August 30, 2013 at 11:56 AM #746adminKeymaster
Hannah Landry is planning to take a pass on the first day of class this fall.
But she’s pretty sure her new professors will be OK with that.
The 18-year-old graduate of Hants East Rural High School will miss her first day at the University of Ottawa in September because she’ll be in Sweden presenting her high school science project to an international panel of judges.
Landry’s project, which examined how eggshells can be used to filter out cadmium in drinking water, earned her a free trip to Stockholm, where she’ll compete in the international Stockholm Junior Water Prize competition.
The competition runs from Aug. 31 to Sept. 5. It brings together young people from 30 different countries to present their water-related projects and vie for the US$5,000 grand prize.
Landry, a native of Elmsdale, said she was excited to learn that she was selected for the trip.
“There was a little screaming and hopping up and down,” she admitted.

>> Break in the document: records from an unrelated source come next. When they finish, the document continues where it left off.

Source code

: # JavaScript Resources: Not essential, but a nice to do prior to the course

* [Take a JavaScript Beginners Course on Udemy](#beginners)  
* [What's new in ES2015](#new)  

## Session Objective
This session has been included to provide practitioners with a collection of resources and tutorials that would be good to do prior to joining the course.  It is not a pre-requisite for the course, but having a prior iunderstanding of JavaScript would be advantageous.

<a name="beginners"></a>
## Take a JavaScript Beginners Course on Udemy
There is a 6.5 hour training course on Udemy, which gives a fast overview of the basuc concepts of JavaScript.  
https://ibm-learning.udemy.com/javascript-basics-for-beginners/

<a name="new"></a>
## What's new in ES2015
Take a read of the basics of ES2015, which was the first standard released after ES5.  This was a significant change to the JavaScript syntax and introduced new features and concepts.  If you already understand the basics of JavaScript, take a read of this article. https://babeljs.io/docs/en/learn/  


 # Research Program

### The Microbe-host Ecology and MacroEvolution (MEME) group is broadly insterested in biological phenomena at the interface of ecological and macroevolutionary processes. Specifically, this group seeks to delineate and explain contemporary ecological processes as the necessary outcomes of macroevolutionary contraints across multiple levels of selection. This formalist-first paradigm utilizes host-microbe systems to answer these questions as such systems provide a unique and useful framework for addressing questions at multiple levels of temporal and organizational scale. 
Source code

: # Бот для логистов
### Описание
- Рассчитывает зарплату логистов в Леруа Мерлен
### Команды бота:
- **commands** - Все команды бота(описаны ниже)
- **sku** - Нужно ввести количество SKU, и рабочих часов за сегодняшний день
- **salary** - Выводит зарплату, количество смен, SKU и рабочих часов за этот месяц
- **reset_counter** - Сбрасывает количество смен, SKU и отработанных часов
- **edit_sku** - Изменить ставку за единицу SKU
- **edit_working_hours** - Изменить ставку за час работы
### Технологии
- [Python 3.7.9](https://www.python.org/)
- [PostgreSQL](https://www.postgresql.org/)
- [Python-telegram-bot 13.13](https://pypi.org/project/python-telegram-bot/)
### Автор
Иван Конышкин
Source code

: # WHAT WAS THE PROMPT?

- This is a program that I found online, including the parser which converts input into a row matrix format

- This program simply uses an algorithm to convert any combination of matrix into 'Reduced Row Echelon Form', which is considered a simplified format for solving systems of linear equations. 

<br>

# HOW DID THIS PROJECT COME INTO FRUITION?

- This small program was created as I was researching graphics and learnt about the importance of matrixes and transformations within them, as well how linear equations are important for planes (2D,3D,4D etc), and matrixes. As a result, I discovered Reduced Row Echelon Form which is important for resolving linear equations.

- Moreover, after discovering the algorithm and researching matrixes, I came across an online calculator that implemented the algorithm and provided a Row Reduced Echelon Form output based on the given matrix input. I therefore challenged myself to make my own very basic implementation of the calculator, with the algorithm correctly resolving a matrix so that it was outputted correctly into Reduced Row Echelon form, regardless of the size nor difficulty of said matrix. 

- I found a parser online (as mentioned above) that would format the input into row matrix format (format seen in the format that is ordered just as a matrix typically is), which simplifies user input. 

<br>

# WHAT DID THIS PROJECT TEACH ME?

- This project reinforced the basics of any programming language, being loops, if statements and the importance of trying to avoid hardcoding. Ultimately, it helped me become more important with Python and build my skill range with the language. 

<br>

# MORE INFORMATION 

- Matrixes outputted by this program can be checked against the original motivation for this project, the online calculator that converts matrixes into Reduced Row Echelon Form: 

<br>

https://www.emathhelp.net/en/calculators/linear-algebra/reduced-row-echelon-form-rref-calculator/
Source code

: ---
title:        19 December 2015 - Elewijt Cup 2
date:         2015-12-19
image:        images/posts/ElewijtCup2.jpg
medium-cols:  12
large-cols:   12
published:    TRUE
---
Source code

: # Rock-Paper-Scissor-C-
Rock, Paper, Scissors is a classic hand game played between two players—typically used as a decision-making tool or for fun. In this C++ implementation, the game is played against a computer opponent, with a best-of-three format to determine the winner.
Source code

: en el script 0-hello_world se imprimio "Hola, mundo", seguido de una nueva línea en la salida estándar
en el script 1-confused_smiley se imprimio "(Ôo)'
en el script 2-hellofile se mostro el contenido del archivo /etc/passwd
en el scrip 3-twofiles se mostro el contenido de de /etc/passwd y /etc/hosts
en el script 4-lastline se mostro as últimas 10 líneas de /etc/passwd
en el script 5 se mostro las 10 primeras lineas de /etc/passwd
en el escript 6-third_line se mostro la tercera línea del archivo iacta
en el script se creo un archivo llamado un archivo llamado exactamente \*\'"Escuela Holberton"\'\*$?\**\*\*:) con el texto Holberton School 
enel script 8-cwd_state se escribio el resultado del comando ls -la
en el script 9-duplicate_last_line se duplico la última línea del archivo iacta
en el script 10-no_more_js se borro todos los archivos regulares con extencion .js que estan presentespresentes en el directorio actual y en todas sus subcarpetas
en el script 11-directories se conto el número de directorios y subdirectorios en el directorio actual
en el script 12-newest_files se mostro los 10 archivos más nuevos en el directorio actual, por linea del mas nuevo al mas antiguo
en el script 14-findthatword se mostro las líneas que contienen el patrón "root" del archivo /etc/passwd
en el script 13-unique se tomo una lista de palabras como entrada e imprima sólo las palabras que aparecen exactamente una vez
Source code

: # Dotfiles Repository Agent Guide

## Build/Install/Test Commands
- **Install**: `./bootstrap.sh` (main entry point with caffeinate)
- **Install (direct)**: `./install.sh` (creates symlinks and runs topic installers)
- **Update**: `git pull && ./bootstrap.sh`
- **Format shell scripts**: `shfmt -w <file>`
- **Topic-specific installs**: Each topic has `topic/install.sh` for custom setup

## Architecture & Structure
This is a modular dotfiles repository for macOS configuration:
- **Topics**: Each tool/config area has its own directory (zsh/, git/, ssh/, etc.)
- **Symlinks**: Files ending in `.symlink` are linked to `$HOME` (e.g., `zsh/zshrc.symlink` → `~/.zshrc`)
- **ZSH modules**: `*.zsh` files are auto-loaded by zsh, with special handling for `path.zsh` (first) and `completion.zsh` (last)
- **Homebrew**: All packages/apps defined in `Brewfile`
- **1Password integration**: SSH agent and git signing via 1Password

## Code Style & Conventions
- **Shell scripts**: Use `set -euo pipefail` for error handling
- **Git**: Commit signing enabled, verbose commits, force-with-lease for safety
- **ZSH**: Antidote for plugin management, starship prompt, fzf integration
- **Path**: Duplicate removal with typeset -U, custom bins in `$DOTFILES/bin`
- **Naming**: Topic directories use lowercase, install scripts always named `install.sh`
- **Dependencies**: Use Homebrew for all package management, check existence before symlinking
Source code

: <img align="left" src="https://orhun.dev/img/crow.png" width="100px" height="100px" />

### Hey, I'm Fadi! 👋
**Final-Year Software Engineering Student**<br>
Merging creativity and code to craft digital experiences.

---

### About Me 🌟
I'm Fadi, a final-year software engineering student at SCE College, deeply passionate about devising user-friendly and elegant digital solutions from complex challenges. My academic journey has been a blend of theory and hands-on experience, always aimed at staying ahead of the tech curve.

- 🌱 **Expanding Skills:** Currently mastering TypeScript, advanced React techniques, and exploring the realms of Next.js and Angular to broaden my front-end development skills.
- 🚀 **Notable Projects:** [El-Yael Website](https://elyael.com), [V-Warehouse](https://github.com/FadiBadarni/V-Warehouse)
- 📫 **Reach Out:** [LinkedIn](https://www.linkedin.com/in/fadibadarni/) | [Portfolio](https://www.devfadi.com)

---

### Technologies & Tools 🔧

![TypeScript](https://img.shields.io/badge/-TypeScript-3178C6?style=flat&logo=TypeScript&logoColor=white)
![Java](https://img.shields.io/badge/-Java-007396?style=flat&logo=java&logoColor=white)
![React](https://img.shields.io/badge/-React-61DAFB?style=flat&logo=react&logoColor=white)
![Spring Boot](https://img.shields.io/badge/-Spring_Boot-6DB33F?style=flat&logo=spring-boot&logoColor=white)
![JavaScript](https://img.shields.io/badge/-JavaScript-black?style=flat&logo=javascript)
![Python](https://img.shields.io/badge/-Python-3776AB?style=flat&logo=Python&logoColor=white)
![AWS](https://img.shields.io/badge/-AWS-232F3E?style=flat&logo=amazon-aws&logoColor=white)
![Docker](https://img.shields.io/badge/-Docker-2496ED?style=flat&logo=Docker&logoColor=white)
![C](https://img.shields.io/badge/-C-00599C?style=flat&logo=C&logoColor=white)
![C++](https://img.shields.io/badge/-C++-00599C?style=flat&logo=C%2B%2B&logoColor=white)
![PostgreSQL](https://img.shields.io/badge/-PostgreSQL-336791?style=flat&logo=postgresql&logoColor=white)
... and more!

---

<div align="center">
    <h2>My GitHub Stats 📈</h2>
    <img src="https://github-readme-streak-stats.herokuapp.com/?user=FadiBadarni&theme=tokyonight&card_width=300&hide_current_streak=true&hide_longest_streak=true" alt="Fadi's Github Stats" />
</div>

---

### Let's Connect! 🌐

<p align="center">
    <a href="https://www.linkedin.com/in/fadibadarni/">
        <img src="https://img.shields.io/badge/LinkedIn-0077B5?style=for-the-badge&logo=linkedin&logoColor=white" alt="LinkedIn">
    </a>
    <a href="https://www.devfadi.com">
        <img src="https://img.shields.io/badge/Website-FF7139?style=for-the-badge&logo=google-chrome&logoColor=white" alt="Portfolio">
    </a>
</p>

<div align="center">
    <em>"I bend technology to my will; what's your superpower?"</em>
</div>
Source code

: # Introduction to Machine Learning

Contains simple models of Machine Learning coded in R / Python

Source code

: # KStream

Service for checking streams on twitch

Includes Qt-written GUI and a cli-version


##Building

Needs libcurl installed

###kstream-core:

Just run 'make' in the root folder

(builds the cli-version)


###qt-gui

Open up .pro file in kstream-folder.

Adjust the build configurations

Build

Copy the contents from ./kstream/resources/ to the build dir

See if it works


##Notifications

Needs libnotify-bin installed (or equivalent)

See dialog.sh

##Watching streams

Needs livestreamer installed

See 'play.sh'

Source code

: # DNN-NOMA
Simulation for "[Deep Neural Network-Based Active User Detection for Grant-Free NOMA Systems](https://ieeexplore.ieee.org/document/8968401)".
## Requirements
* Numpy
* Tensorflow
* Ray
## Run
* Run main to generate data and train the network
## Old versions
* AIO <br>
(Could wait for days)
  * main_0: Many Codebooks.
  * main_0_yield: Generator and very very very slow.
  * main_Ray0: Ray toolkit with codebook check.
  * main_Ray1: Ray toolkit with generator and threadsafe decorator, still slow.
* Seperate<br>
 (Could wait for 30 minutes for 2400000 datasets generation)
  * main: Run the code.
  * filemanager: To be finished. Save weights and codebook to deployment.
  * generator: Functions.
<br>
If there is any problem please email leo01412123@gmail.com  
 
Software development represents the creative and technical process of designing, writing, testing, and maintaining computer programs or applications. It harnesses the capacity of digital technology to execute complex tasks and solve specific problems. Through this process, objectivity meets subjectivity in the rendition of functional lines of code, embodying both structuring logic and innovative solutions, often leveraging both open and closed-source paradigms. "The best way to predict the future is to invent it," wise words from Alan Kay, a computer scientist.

Landry was one of the top five finalists at the regional science fair this year and won a bronze medal at May’s national competition in Alberta. Her project compared the filtering capacity of eggs from six different breeds of chickens to determine which one most effectively removed cadmium. The winner was a heritage breed called Hungarian yellow, which filtered out 80.7 per cent of cadmium.
While the remaining level of cadmium still doesn’t meet World Health Organization standards for drinking water, Landry said with a little more experimentation and fine tuning, that could improve.
Aside from the anticipation of her first trip to Europe, Landry said she’s excited that her project could eventually make a real difference in the world.
She hopes her work will one day lead to the creation of a simple, low-cost filtration system to be used in developing countries with high cadmium levels.
“Hopefully,” she said, “I get to do more experiments with it and refine the process.”